The board of directors of Tysan Holdings Limited announced that, with effect from 20 September 2023, Ms. Yang Jing ("Ms. Yang") has been appointed as an independent non-executive Director and a member of each of the audit committee of the Board (the "Audit Committee"), nomination committee of the Board (the "Nomination Committee") and remuneration committee of the Board (the "Remuneration Committee"). Biographical details of Ms. Yang are set out below: Ms. Yang Jing, aged 41, obtained a master's degree in management from Xi'an Jiaotong University in the PRC in June 2008. She has around 15 years of experience in auditing, accounting, financial planning and budgeting and has been a member of the Chinese Institute of Certified Public Accountants since November 2013.

She joined JD.com Inc. (a company listed on the Main Board of The Stock Exchange of Hong Kong Limited (the "Stock Exchange"), stock code: 9618 and listed on NASDAQ, symbol: JD) and served as the vice president from May 2011 to February 2023, the director of financial reporting department from May 2011 to February 2016 and the head of financial budgeting and analysis department from March 2016 to June 2020 respectively. She was the chief financial officer of JINGDONG Property Inc. (formerly known as JD Property Group Corporation) from September 2020 to February 2023. From February 2022 to October 2022, Ms. Yang was an executive director of China Logistics Property Holdings Co.

Ltd. (a company previously listed on the Main Board of the Stock Exchange, stock code: 1589 and which delisted in July 2022). Prior to joining JD.com Inc., Ms. Yang worked in the audit department of PricewaterhouseCoopers Zhong Tian CPAs Ltd. from September 2008 to July 2010 and served as the financial manager and GRD Administrator of Mars Foods (China) Co. Ltd. from August 2010 to May 2011.

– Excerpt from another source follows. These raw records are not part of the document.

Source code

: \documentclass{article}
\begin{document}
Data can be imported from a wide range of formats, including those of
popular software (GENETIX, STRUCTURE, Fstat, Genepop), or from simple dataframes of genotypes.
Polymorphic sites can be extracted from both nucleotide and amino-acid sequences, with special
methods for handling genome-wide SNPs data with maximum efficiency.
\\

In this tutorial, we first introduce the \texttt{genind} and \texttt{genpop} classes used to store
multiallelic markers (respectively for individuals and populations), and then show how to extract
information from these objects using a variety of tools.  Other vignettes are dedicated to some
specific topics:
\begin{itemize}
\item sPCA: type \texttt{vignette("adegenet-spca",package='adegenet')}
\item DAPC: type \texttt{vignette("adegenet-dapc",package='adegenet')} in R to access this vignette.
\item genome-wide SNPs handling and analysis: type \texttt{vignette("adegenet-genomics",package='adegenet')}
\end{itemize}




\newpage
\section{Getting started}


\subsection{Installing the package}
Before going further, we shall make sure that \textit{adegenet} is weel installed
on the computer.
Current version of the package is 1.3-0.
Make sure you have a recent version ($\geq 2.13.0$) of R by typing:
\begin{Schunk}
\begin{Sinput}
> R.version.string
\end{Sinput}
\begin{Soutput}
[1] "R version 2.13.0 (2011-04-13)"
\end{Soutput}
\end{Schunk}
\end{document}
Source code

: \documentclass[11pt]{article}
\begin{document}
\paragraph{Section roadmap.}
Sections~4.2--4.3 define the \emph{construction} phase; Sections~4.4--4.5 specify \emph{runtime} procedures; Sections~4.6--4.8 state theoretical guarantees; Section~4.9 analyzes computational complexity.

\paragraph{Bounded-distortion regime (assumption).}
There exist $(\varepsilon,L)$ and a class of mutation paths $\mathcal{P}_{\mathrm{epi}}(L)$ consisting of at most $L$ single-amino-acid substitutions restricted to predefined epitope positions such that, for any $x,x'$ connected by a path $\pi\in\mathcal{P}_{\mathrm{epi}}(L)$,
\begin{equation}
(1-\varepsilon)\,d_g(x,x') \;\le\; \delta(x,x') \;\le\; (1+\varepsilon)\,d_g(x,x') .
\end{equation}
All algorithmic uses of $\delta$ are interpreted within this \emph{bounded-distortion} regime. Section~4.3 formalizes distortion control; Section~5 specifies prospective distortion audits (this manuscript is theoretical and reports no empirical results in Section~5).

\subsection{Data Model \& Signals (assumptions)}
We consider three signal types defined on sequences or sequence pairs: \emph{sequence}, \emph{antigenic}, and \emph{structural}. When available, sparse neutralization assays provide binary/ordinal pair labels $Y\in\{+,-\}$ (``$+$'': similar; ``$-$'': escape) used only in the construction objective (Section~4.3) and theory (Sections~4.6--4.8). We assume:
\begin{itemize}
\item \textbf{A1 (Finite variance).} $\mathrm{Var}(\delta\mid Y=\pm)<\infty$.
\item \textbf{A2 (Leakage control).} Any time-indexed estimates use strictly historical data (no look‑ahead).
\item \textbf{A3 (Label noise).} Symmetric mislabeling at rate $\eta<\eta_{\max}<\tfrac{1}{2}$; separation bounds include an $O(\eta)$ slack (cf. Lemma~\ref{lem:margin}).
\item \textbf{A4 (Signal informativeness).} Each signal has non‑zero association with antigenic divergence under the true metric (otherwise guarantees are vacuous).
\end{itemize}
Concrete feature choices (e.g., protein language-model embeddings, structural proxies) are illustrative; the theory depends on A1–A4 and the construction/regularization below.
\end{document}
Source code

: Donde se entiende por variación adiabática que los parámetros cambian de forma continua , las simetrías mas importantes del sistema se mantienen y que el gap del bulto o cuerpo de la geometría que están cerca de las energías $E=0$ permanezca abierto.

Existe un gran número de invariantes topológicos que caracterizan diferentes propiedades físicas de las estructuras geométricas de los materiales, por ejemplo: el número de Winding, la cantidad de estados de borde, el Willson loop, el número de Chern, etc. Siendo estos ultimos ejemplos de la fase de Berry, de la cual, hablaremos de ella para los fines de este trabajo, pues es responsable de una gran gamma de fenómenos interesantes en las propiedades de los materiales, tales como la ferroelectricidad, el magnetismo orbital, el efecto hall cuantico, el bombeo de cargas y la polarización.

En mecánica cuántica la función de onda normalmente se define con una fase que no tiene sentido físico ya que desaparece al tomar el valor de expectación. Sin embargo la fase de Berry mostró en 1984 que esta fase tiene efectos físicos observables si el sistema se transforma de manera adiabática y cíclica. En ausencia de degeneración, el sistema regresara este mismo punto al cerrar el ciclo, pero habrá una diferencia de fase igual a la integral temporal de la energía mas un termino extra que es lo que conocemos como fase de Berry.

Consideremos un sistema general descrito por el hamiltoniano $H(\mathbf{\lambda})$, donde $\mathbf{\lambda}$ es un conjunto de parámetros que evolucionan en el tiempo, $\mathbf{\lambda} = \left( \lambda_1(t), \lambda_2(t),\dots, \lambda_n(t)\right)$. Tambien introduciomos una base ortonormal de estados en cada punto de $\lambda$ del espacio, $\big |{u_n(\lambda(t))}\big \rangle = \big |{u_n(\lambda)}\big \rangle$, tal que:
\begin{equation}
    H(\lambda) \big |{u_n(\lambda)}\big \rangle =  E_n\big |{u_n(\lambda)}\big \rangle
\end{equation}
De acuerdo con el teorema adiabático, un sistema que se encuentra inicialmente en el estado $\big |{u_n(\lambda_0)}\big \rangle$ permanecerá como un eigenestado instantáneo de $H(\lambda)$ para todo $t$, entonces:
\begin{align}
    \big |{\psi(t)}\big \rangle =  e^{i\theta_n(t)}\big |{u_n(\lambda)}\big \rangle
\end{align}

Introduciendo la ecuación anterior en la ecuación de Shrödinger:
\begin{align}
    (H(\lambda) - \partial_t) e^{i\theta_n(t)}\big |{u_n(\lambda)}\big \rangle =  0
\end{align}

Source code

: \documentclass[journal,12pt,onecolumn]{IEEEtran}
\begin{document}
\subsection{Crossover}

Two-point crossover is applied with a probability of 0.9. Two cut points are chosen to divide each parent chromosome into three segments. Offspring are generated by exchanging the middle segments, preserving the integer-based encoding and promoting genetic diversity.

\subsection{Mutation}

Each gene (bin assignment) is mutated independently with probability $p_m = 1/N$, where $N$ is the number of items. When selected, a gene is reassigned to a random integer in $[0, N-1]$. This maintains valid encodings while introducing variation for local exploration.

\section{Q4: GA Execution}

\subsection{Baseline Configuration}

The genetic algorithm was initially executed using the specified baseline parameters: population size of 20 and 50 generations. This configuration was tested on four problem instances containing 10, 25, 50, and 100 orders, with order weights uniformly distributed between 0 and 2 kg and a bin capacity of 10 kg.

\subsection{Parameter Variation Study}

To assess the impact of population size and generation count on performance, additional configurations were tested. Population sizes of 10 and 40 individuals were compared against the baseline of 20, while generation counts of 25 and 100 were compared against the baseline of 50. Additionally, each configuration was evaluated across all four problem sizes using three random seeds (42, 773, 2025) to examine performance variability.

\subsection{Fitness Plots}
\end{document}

An appointment letter has been entered into with Ms. Yang commencing on 20 September 2023 until terminated in accordance with the terms of the appointment letter. Ms. Yang will receive a monthly director's fee of HKD 30,000 under the appointment letter. Such director's fee was determined with reference to the then prevailing market conditions and the performance of the Company.

Ms. Yang has not been appointed for a specific term and in accordance with the Bye-laws of the Company (the "Bye-laws"), Ms. Yang will hold office until the next following general meeting of the Company after her appointment, at which time she will be eligible for re- election. Thereafter, Ms. Yang will be subject to retirement by rotation as provided in the Bye-laws.